(Given information)
Content starts

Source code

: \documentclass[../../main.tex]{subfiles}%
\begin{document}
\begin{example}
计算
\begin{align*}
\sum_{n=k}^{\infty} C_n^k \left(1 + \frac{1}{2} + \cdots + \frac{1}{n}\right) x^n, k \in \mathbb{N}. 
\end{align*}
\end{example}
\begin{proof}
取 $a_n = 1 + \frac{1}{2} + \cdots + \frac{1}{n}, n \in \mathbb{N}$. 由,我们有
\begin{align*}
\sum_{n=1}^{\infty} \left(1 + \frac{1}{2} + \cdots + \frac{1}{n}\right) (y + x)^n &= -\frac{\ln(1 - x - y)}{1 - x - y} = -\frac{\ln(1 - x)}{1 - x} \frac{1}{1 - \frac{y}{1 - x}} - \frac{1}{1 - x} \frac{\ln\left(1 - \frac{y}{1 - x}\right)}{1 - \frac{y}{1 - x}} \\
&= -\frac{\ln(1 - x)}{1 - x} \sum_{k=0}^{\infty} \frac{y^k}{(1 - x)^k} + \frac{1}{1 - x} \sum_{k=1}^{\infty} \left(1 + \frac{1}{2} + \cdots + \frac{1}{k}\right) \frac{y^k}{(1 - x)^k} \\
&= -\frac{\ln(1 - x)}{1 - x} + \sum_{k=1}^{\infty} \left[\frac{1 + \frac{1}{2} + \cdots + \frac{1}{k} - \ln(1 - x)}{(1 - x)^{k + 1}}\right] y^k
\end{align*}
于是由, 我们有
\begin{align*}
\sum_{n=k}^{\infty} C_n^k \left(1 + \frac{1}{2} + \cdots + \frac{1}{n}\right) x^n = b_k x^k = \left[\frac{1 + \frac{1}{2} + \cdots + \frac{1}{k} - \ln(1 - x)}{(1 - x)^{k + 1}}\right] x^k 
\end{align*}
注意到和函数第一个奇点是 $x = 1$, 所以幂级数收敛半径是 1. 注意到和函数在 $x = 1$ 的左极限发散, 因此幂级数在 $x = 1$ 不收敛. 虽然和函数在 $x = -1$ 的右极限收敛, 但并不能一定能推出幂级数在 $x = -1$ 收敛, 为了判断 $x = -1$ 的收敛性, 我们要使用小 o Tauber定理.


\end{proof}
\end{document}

Content ends

(Task description) Give the material above back in full, exactly as written.

(Worked solution)
Source code

: \documentclass[../../main.tex]{subfiles}%
\begin{document}
\begin{example}
计算
\begin{align*}
\sum_{n=k}^{\infty} C_n^k \left(1 + \frac{1}{2} + \cdots + \frac{1}{n}\right) x^n, k \in \mathbb{N}. 
\end{align*}
\end{example}
\begin{proof}
取 $a_n = 1 + \frac{1}{2} + \cdots + \frac{1}{n}, n \in \mathbb{N}$. 由,我们有
\begin{align*}
\sum_{n=1}^{\infty} \left(1 + \frac{1}{2} + \cdots + \frac{1}{n}\right) (y + x)^n &= -\frac{\ln(1 - x - y)}{1 - x - y} = -\frac{\ln(1 - x)}{1 - x} \frac{1}{1 - \frac{y}{1 - x}} - \frac{1}{1 - x} \frac{\ln\left(1 - \frac{y}{1 - x}\right)}{1 - \frac{y}{1 - x}} \\
&= -\frac{\ln(1 - x)}{1 - x} \sum_{k=0}^{\infty} \frac{y^k}{(1 - x)^k} + \frac{1}{1 - x} \sum_{k=1}^{\infty} \left(1 + \frac{1}{2} + \cdots + \frac{1}{k}\right) \frac{y^k}{(1 - x)^k} \\
&= -\frac{\ln(1 - x)}{1 - x} + \sum_{k=1}^{\infty} \left[\frac{1 + \frac{1}{2} + \cdots + \frac{1}{k} - \ln(1 - x)}{(1 - x)^{k + 1}}\right] y^k
\end{align*}
于是由, 我们有
\begin{align*}
\sum_{n=k}^{\infty} C_n^k \left(1 + \frac{1}{2} + \cdots + \frac{1}{n}\right) x^n = b_k x^k = \left[\frac{1 + \frac{1}{2} + \cdots + \frac{1}{k} - \ln(1 - x)}{(1 - x)^{k + 1}}\right] x^k 
\end{align*}
注意到和函数第一个奇点是 $x = 1$, 所以幂级数收敛半径是 1. 注意到和函数在 $x = 1$ 的左极限发散, 因此幂级数在 $x = 1$ 不收敛. 虽然和函数在 $x = -1$ 的右极限收敛, 但并不能一定能推出幂级数在 $x = -1$ 收敛, 为了判断 $x = -1$ 的收敛性, 我们要使用小 o Tauber定理.


\end{proof}
\end{document}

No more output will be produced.